Cotillard bukan satu-satunya aktris yang diserang sebagai “wadah sperma”. Sesama aktris Perancis Vanessa Paradis pun mengalami hal yang sama. Selama 12 tahun hidup bersama Johnny Depp, para pembenci menganggap sang penyanyi ibarat pelacur karena mau punya anak tanpa menikah.
Padahal, jika para pengkritik ini mau berpikir lebih mendalam tentang kompleksitas batin manusia, saya yakin mereka tidak akan asal menghakimi pilihan hidup para pesohor tersebut. Pernikahan tentu saja memiliki sejumlah manfaat hukum bagi pasangan, namun mereka lupa (atau mungkin abai?) bahwa pernikahan dan cinta adalah dua hal yang berbeda. Konsep cinta bagi setiap orang tidaklah sama, dan hanya karena dua orang yang sudah dewasa memilih tidak menikah, bukan berarti mereka lantas tidak memiliki rasa hormat dan tidak tahu cara menghargai pasangannya.
Tak jarang saya melihat orang kemudian menganggap pernikahan sebagai satu-satunya bukti cinta dan hormat. Rasa hormat dan cinta terhadap seorang perempuan ditentukan dari apakah pasangannya mau menikahinya atau tidak; dan jika tidak, malang sekali nasib perempuan ini. Penghakiman ini mereka lakukan tanpa mempertimbangkan kualitas hubungan yang dijalani dua orang itu.

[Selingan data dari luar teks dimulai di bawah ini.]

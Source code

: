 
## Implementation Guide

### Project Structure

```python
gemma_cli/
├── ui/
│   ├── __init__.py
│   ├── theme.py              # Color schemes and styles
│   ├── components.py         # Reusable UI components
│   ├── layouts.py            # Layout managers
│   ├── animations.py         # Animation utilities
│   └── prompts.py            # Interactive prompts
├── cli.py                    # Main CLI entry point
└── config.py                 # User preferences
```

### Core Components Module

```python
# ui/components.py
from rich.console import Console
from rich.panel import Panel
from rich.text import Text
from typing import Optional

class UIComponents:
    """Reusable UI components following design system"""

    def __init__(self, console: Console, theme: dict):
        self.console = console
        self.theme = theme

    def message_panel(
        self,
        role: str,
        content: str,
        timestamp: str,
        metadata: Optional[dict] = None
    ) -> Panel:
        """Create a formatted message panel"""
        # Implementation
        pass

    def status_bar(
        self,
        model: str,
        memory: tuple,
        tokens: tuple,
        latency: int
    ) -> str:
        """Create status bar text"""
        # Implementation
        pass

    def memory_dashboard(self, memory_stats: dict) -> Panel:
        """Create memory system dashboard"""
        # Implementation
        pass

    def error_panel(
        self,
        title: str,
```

Bisa jadi hidup bersama tanpa menikah membuat pasangan merasa membebaskan, saling memberi ruang, dan tidak selalu bergantung pada partner mereka. Bisa jadi hidup bersama membuat mereka sadar menghadapi konsekuensi bahwa setiap saat pasangan mereka atau diri mereka dapat berubah.
Bisa jadi hidup bersama tanpa menikah membuat mereka saling membebaskan, saling memberi ruang, dan tidak selalu bergantung pada partner mereka. Bisa jadi hidup bersama membuat mereka sadar menghadapi konsekuensi bahwa setiap saat pasangan mereka atau diri mereka dapat berubah. Bisa jadi mereka punya pandangan bahwa menikah tidak selalu memberikan keadaan yang stabil dan pasti. Lalu mereka berpikir, “Mengapa harus menikah jika kita sudah merasa bahagia, lengkap, dan mampu bertanggung jawab?”
Meski saya bisa menerima pilihan orang untuk hidup bersama tanpa menikah, saya juga tidak otomatis sepakat bahwa hubungan ini pasti ideal; apalagi jika konsep hubungan itu seperti hubungan Simone de Beauvoir dan Jean Paul-Sartre. Tanpa menikah, mereka sepakat menamai hubungan mereka sebagai cinta yang autentik. Mereka membuat kesepakatan untuk bisa jujur dalam hal apa pun, termasuk menceritakan hubungan masing-masing dengan orang lain tanpa ada rasa cemburu. Walaupun De Beauvoir kemudian tidak bisa lagi menerapkan gagasan “cinta yang membebaskan” ini dan dia menuangkan kecemburuannya dalam karyanya. Tapi, bukankah cintanya pada Sartre tetaplah cinta?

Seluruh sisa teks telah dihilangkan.